## Problem to solve
Copy every line that holds the string "https" from the data below.

## Supplied material
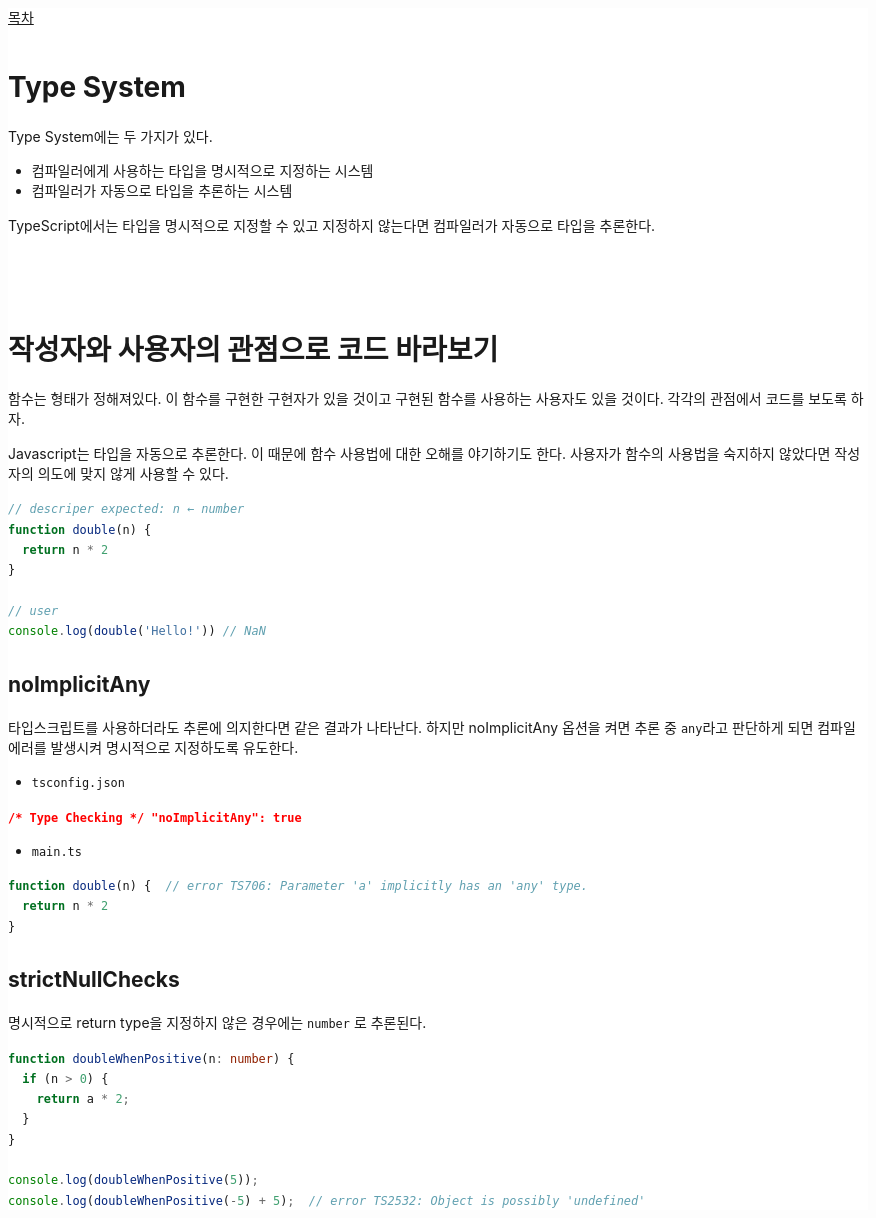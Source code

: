 [목차](./README.md "목차")
# Type System

Type System에는 두 가지가 있다.

- 컴파일러에게 사용하는 타입을 명시적으로 지정하는 시스템
- 컴파일러가 자동으로 타입을 추론하는 시스템  

TypeScript에서는 타입을 명시적으로 지정할 수 있고 지정하지 않는다면 컴파일러가 자동으로 타입을 추론한다.

<br><br>

# 작성자와 사용자의 관점으로 코드 바라보기
함수는 형태가 정해져있다. 이 함수를 구현한 구현자가 있을 것이고 구현된 함수를 사용하는 사용자도 있을 것이다. 각각의 관점에서 코드를 보도록 하자.  

Javascript는 타입을 자동으로 추론한다. 이 때문에 함수 사용법에 대한 오해를 야기하기도 한다. 사용자가 함수의 사용법을 숙지하지 않았다면 작성자의 의도에 맞지 않게 사용할 수 있다.
```js
// descriper expected: n ← number
function double(n) {
  return n * 2
}

// user
console.log(double('Hello!')) // NaN
```

## noImplicitAny

타입스크립트를 사용하더라도 추론에 의지한다면 같은 결과가 나타난다. 하지만 noImplicitAny 옵션을 켜면 추론 중 `any`라고 판단하게 되면 컴파일 에러를 발생시켜 명시적으로 지정하도록 유도한다.

- `tsconfig.json`
```json
/* Type Checking */ "noImplicitAny": true
```
- `main.ts`
```ts
function double(n) {  // error TS706: Parameter 'a' implicitly has an 'any' type.
  return n * 2
}
```

## strictNullChecks

명시적으로 return type을 지정하지 않은 경우에는 `number` 로 추론된다.
```ts
function doubleWhenPositive(n: number) {
  if (n > 0) {
    return a * 2;
  }
}

console.log(doubleWhenPositive(5));
console.log(doubleWhenPositive(-5) + 5);  // error TS2532: Object is possibly 'undefined'
```

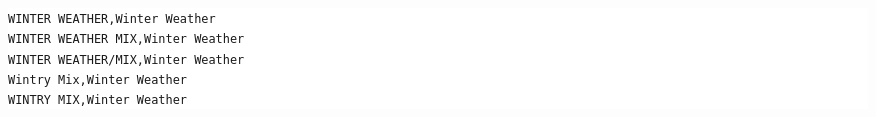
 ```
WINTER WEATHER,Winter Weather
WINTER WEATHER MIX,Winter Weather
WINTER WEATHER/MIX,Winter Weather
Wintry Mix,Winter Weather
WINTRY MIX,Winter Weather
```
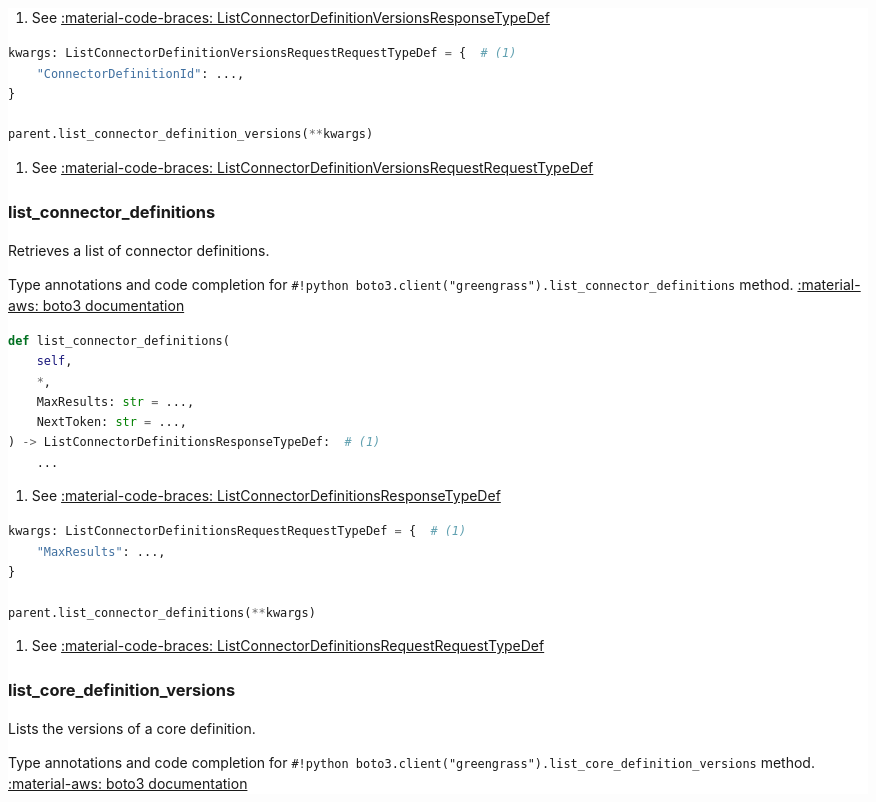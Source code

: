 1. See [:material-code-braces: ListConnectorDefinitionVersionsResponseTypeDef](./type_defs.md#listconnectordefinitionversionsresponsetypedef) 


```python title="Usage example with kwargs"
kwargs: ListConnectorDefinitionVersionsRequestRequestTypeDef = {  # (1)
    "ConnectorDefinitionId": ...,
}

parent.list_connector_definition_versions(**kwargs)
```

1. See [:material-code-braces: ListConnectorDefinitionVersionsRequestRequestTypeDef](./type_defs.md#listconnectordefinitionversionsrequestrequesttypedef) 

### list\_connector\_definitions

Retrieves a list of connector definitions.

Type annotations and code completion for `#!python boto3.client("greengrass").list_connector_definitions` method.
[:material-aws: boto3 documentation](https://boto3.amazonaws.com/v1/documentation/api/latest/reference/services/greengrass.html#Greengrass.Client.list_connector_definitions)

```python title="Method definition"
def list_connector_definitions(
    self,
    *,
    MaxResults: str = ...,
    NextToken: str = ...,
) -> ListConnectorDefinitionsResponseTypeDef:  # (1)
    ...
```

1. See [:material-code-braces: ListConnectorDefinitionsResponseTypeDef](./type_defs.md#listconnectordefinitionsresponsetypedef) 


```python title="Usage example with kwargs"
kwargs: ListConnectorDefinitionsRequestRequestTypeDef = {  # (1)
    "MaxResults": ...,
}

parent.list_connector_definitions(**kwargs)
```

1. See [:material-code-braces: ListConnectorDefinitionsRequestRequestTypeDef](./type_defs.md#listconnectordefinitionsrequestrequesttypedef) 

### list\_core\_definition\_versions

Lists the versions of a core definition.

Type annotations and code completion for `#!python boto3.client("greengrass").list_core_definition_versions` method.
[:material-aws: boto3 documentation](https://boto3.amazonaws.com/v1/documentation/api/latest/reference/services/greengrass.html#Greengrass.Client.list_core_definition_versions)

## Your solution
[:material-aws: boto3 documentation](https://boto3.amazonaws.com/v1/documentation/api/latest/reference/services/greengrass.html#Greengrass.Client.list_connector_definitions)
[:material-aws: boto3 documentation](https://boto3.amazonaws.com/v1/documentation/api/latest/reference/services/greengrass.html#Greengrass.Client.list_core_definition_versions)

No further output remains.